As indicated above, even when one is solving a non-linear problem, optimization has been demonstrated to have significant inherent advantages over less rigorous trial and error approaches. For many problems, where the decision variables are continuous, there are an infinite number of solutions, most if not all of which are inferior to the optimal solution. Even for problems where the decision variables are discrete, there may be billions or more possible solutions. In complex systems, the modeler’s intuition is limited and the set of good solutions may not be obvious. As the system becomes increasingly complex, with more decision variables, constraints, and even multiple and conflicting objective functions, the decision space becomes increasingly complex. The modeler using a trial and error approach may only succeeded in identifying the least poor solution from a limited number of simulated solutions.

Optimization not only supplants tedious and inefficient trial and error approaches that may fail to identify even a good solution, they are fast and robust, and generally converges to at least a good local optima. In addition, the optimal solution provides important qualitative and quantitative insights into the physical system and optimization formulation. For example, the user is provided with a sensitivity matrix that quantifies how much the optimal objective function value would increase or decrease by unit changes in each constraint (e.g., how much less pumping extraction is realized by increasing the minimum required water level constraint by one foot in neighboring wetlands).
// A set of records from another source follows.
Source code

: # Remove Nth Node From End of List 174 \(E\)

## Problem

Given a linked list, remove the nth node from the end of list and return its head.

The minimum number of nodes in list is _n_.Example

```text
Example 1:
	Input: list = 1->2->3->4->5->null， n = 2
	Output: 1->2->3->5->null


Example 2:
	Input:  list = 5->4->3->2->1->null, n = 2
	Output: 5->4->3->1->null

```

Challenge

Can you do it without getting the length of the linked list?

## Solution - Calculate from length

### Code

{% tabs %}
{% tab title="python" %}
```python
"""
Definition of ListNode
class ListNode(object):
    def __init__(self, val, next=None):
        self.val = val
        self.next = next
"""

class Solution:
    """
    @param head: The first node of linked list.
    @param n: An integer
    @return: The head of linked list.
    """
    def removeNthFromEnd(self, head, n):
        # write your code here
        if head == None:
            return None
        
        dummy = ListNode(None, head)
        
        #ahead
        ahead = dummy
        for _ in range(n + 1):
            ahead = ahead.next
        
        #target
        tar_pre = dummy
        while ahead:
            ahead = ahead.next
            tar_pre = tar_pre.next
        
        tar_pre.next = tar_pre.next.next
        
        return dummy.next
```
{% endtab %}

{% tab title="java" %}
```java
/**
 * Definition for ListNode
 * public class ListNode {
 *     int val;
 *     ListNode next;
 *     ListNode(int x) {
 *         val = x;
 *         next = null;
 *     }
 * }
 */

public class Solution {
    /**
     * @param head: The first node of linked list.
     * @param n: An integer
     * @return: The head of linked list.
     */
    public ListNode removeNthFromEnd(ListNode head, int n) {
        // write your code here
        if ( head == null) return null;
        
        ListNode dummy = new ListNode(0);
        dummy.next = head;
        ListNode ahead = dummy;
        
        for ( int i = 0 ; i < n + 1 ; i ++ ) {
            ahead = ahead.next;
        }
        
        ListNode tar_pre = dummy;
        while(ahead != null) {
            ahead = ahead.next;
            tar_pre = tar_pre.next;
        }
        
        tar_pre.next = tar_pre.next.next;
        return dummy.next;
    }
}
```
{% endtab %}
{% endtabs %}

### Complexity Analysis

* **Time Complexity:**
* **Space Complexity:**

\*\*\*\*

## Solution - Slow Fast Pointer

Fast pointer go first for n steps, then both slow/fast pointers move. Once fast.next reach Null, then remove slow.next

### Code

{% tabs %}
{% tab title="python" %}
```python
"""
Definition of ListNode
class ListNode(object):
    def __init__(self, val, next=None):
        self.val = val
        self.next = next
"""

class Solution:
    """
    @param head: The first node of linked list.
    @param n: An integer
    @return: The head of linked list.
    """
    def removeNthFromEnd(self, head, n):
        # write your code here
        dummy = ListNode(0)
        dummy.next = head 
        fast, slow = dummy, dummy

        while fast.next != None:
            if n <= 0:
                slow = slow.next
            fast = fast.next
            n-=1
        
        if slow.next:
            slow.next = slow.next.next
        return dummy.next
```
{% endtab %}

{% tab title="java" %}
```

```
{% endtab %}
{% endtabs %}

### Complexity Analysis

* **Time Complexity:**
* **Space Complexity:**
This not only provides valuable insights into system behavior, but allows the decision-maker to accurately quantify the potential costs and benefits of each imposed constraint on the management solution.

Many groundwater management problems require some type of hydraulic management of the system, such as maintaining water levels or hydraulic gradients within certain thresholds or limits (i.e., constraints) in order to capture contaminant plumes or protect environmentally sensitivity areas. Gorelick (1983) classified groundwater hydraulic management models into the embedding method and the response matrix approach. In the embedding method, the numerical approximations of the governing groundwater flow equations are embedded into a linear program as part of the constraint set. This approach has been applied to both steady (single management period) and transient (multiple time-period) cases. A major disadvantage of this method is that the size of the constraint matrix can become extremely large, complicating solution of the optimization problem.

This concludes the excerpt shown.